Photo issue du site de l'Assemblée nationale ou de WikipediaBéatrice Descamps :

La proposition de résolution vise à reconnaître le caractère génocidaire des violences politiques systématiques ainsi que des crimes contre l'humanité actuellement perpétrés par la République populaire de Chine à l'égard des Ouïghours, population turcique et majoritairement musulmane.

Sur le plan historique, nous savons que des troubles récurrents agitent la région du Turkestan oriental depuis son annexion à la République populaire de Chine en 1949. Mais depuis la désignation de Xi Jinping à la tête du gouvernement de la République populaire de Chine, ces politiques de sinisation ont pris une forme extrême, visant à éradiquer l'identité ouïghoure en tant que telle.

Sous un angle factuel, nous savons, grâce à de nombreuses ONG, que 3 millions de personnes vivent dans des camps de concentration et que des millions d'autres sont réduites à l'esclavage. Selon les experts, les ablations de l'utérus, les avortements et l'imposition de stérilets aux femmes ouïghoures par l'État chinois se traduiront dans les années à venir par un nombre de naissances nettement inférieur à ce qu'il aurait pu être et par une destruction partielle des Ouïghours. Selon eux, la Chine demeure responsable de crimes contre l'humanité, emprisonnements, actes de tortures, viols, violences sexuelles, stérilisations forcées et autres actes inhumains.
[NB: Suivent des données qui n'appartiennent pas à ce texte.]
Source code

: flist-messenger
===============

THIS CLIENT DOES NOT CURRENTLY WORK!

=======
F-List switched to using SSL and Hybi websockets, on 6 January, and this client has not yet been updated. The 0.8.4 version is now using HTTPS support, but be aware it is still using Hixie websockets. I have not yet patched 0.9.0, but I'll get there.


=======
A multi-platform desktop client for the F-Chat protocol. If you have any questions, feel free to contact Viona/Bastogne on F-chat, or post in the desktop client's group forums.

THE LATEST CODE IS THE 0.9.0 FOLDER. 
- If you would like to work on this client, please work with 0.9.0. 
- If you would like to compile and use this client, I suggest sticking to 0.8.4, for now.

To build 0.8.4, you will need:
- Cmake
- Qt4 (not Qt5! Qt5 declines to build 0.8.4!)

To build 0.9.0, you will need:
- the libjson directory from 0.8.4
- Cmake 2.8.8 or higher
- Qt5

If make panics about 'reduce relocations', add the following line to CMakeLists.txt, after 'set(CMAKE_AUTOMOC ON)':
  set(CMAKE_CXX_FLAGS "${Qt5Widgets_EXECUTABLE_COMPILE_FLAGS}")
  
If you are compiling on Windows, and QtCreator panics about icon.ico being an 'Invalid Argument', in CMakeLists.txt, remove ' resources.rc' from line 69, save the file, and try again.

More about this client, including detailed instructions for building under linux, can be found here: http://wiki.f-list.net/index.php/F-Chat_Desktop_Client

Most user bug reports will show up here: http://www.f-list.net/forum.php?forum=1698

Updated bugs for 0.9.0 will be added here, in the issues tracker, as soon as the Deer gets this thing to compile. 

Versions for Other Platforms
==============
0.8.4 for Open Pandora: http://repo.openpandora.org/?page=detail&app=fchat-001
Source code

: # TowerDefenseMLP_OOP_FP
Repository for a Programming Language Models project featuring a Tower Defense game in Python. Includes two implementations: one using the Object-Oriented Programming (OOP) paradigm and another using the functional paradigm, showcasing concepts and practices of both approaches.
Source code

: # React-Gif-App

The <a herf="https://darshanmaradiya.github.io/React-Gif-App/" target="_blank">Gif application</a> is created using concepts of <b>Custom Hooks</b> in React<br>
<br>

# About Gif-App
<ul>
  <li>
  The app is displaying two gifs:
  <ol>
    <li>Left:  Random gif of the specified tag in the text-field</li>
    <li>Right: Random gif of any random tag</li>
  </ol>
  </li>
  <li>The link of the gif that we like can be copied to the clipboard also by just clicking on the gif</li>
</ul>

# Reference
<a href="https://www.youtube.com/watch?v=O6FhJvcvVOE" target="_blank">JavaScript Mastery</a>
Par ailleurs, les révélations sur la complicité des entreprises occidentales dans le travail forcé exigent que ces questions soient traitées par la communauté internationale. Grâce aux années de travail de militants pour dénoncer les violations, dans les chaînes d'approvisionnement de nombreuses sociétés, des droits de la personne des Ouïghours quelques-unes ont pris des mesures pour faire des déclarations, nier ou, dans certains cas, amorcer des changements.

Plusieurs États ont officialisé leur reconnaissance du génocide des Ouïghours par la République populaire de Chine. Le Congrès des États-Unis, les parlements britannique, néerlandais, canadien, belge, tchèque, lituanien ont ainsi condamné la République populaire de Chine pour crimes contre l'humanité, génocide ou risque sérieux de génocide. Des procédures similaires sont en cours dans d'autres États.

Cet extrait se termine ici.